A handout picture made available by Syrian Arab News Agency (SANA) shows Syrian people waving their national flags in Homs province on Aug. 19.(Photo: SANA/EPA)
(USA TODAY) -- As U.S. ships and British warplanes neared the shores of its last remaining ally in the Middle East, Russia warned again Tuesday that any military intervention in Syria would have "catastrophic consequences" for the region.
Russian Foreign Ministry spokesman Alexander Lukashevich said that launching a military strike without seeking approval from the United Nations Security Council would cause "new suffering and catastrophic consequences for other countries of the Middle East and North Africa," according to the Russian TV station RT.
Lukashevich said the USA and other world leaders should "demonstrate prudence (and) strict observance of international law, especially the fundamental principles of the U.N. charter."
Russia has vowed to veto any Security Council attempts to approve a military attack on Syria, and it is arming Syria as well, which is why the United States is considering a unilateral attack with the help of the United Kingdom and other nations.
Russia seeks "to dilute U.S. power in the Middle East' and fears that regime change in Syria could lead to Western adventurism against Iran and even the Russian homeland, said Ariel Cohen, a Russia expert at the Heritage Foundation. Russian leaders are likely to increase aid to Syria in case of a U.S. strikes, and to take action elsewhere in the region that could hurt U.S. interests, Cohen said.

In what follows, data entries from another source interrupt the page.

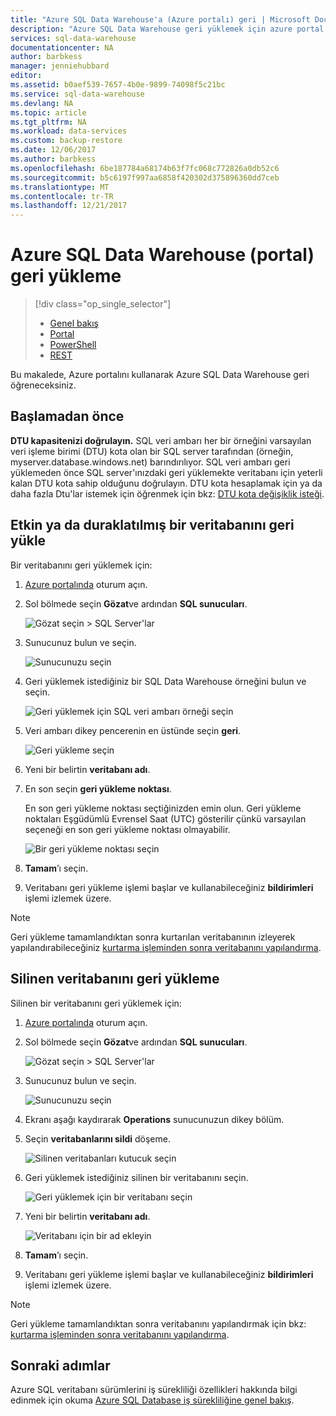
 ```yaml
---
title: "Azure SQL Data Warehouse'a (Azure portalı) geri | Microsoft Docs"
description: "Azure SQL Data Warehouse geri yüklemek için azure portal görevler."
services: sql-data-warehouse
documentationcenter: NA
author: barbkess
manager: jenniehubbard
editor: 
ms.assetid: b0aef539-7657-4b0e-9899-74098f5c21bc
ms.service: sql-data-warehouse
ms.devlang: NA
ms.topic: article
ms.tgt_pltfrm: NA
ms.workload: data-services
ms.custom: backup-restore
ms.date: 12/06/2017
ms.author: barbkess
ms.openlocfilehash: 6be187784a68174b63f7fc068c772826a0db52c6
ms.sourcegitcommit: b5c6197f997aa6858f420302d375896360dd7ceb
ms.translationtype: MT
ms.contentlocale: tr-TR
ms.lasthandoff: 12/21/2017
---
```

# <a name="restore-azure-sql-data-warehouse-portal"></a>Azure SQL Data Warehouse (portal) geri yükleme
> [!div class="op_single_selector"]
> * [Genel bakış][Overview]
> * [Portal][Portal]
> * [PowerShell][PowerShell]
> * [REST][REST]
>
>
Bu makalede, Azure portalını kullanarak Azure SQL Data Warehouse geri öğreneceksiniz.

## <a name="before-you-begin"></a>Başlamadan önce
**DTU kapasitenizi doğrulayın.** SQL veri ambarı her bir örneğini varsayılan veri işleme birimi (DTU) kota olan bir SQL server tarafından (örneğin, myserver.database.windows.net) barındırılıyor. SQL veri ambarı geri yüklemeden önce SQL server'ınızdaki geri yüklemekte veritabanı için yeterli kalan DTU kota sahip olduğunu doğrulayın. DTU kota hesaplamak için ya da daha fazla Dtu'lar istemek için öğrenmek için bkz: [DTU kota değişiklik isteği][Request a DTU quota change].

## <a name="restore-an-active-or-paused-database"></a>Etkin ya da duraklatılmış bir veritabanını geri yükle
Bir veritabanını geri yüklemek için:

1. [Azure portalında][Azure portal] oturum açın.
2. Sol bölmede seçin **Gözat**ve ardından **SQL sunucuları**.

    ![Gözat seçin > SQL Server'lar](./media/sql-data-warehouse-restore-database-portal/01-browse-for-sql-server.png)
3. Sunucunuz bulun ve seçin.

    ![Sunucunuzu seçin](./media/sql-data-warehouse-restore-database-portal/01-select-server.png)
4. Geri yüklemek istediğiniz bir SQL Data Warehouse örneğini bulun ve seçin.

    ![Geri yüklemek için SQL veri ambarı örneği seçin](./media/sql-data-warehouse-restore-database-portal/01-select-active-dw.png)
5. Veri ambarı dikey pencerenin en üstünde seçin **geri**.

    ![Geri yükleme seçin](./media/sql-data-warehouse-restore-database-portal/01-select-restore-from-active.png)
6. Yeni bir belirtin **veritabanı adı**.
7. En son seçin **geri yükleme noktası**.

   En son geri yükleme noktası seçtiğinizden emin olun. Geri yükleme noktaları Eşgüdümlü Evrensel Saat (UTC) gösterilir çünkü varsayılan seçeneği en son geri yükleme noktası olmayabilir.

      ![Bir geri yükleme noktası seçin](./media/sql-data-warehouse-restore-database-portal/01-restore-blade-from-active.png)
8. **Tamam**’ı seçin.
9. Veritabanı geri yükleme işlemi başlar ve kullanabileceğiniz **bildirimleri** işlemi izlemek üzere.

> [!NOTE]
> Geri yükleme tamamlandıktan sonra kurtarılan veritabanının izleyerek yapılandırabileceğiniz [kurtarma işleminden sonra veritabanını yapılandırma][Configure your database after recovery].
>
>

## <a name="restore-a-deleted-database"></a>Silinen veritabanını geri yükleme
Silinen bir veritabanını geri yüklemek için:

1. [Azure portalında][Azure portal] oturum açın.
2. Sol bölmede seçin **Gözat**ve ardından **SQL sunucuları**.

    ![Gözat seçin > SQL Server'lar](./media/sql-data-warehouse-restore-database-portal/01-browse-for-sql-server.png)
3. Sunucunuz bulun ve seçin.

    ![Sunucunuzu seçin](./media/sql-data-warehouse-restore-database-portal/02-select-server.png)
4. Ekranı aşağı kaydırarak **Operations** sunucunuzun dikey bölüm.
5. Seçin **veritabanlarını sildi** döşeme.

    ![Silinen veritabanları kutucuk seçin](./media/sql-data-warehouse-restore-database-portal/02-select-deleted-dws.png)
6. Geri yüklemek istediğiniz silinen bir veritabanını seçin.

    ![Geri yüklemek için bir veritabanı seçin](./media/sql-data-warehouse-restore-database-portal/02-select-deleted-dw.png)
7. Yeni bir belirtin **veritabanı adı**.

    ![Veritabanı için bir ad ekleyin](./media/sql-data-warehouse-restore-database-portal/02-restore-blade-from-deleted.png)
8. **Tamam**’ı seçin.
9. Veritabanı geri yükleme işlemi başlar ve kullanabileceğiniz **bildirimleri** işlemi izlemek üzere.

> [!NOTE]
> Geri yükleme tamamlandıktan sonra veritabanını yapılandırmak için bkz: [kurtarma işleminden sonra veritabanını yapılandırma][Configure your database after recovery].
>
>

## <a name="next-steps"></a>Sonraki adımlar
Azure SQL veritabanı sürümlerini iş sürekliliği özellikleri hakkında bilgi edinmek için okuma [Azure SQL Database iş sürekliliğine genel bakış][Azure SQL Database business continuity overview].

<!--Image references-->

<!--Article references-->
[Azure SQL Database business continuity overview]: ../sql-database/sql-database-business-continuity.md
[Overview]: ./sql-data-warehouse-restore-database-overview.md
[Portal]: ./sql-data-warehouse-restore-database-portal.md
[PowerShell]: ./sql-data-warehouse-restore-database-powershell.md
[REST]: ./sql-data-warehouse-restore-database-rest-api.md
[Configure your database after recovery]: ../sql-database/sql-database-disaster-recovery.md#configure-your-database-after-recovery
[Request a DTU quota change]: ./sql-data-warehouse-get-started-create-support-ticket.md

<!--MSDN references-->

<!--Blog references-->

<!--Other Web references-->
[Azure portal]: https://portal.azure.com/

The U.S. has put off a meeting that had been scheduled for Wednesday in The Hague between senior diplomats from the United States and Russia as Washington mulls its response to what it says was a chemical weapons attack by the regime of President Bashar Assad, a senior State department official tells CBS News.
A Russian cargo plane Tuesday delivered 20 tons of food aid to Syria's Mediterranean port city of Latakia, near Moscow's only Mediterranean naval base in Tartus, RT reported, citing the Russian Emergency Situations Ministry. The aircraft will also evacuate 180 citizens of former Soviet countries, including 100 Russians, the ministry said.
"The Russians are extremely mad and there's sort of pre-war frenzy in Moscow," Cohen said. "I think in reality their options are limited but dangerous."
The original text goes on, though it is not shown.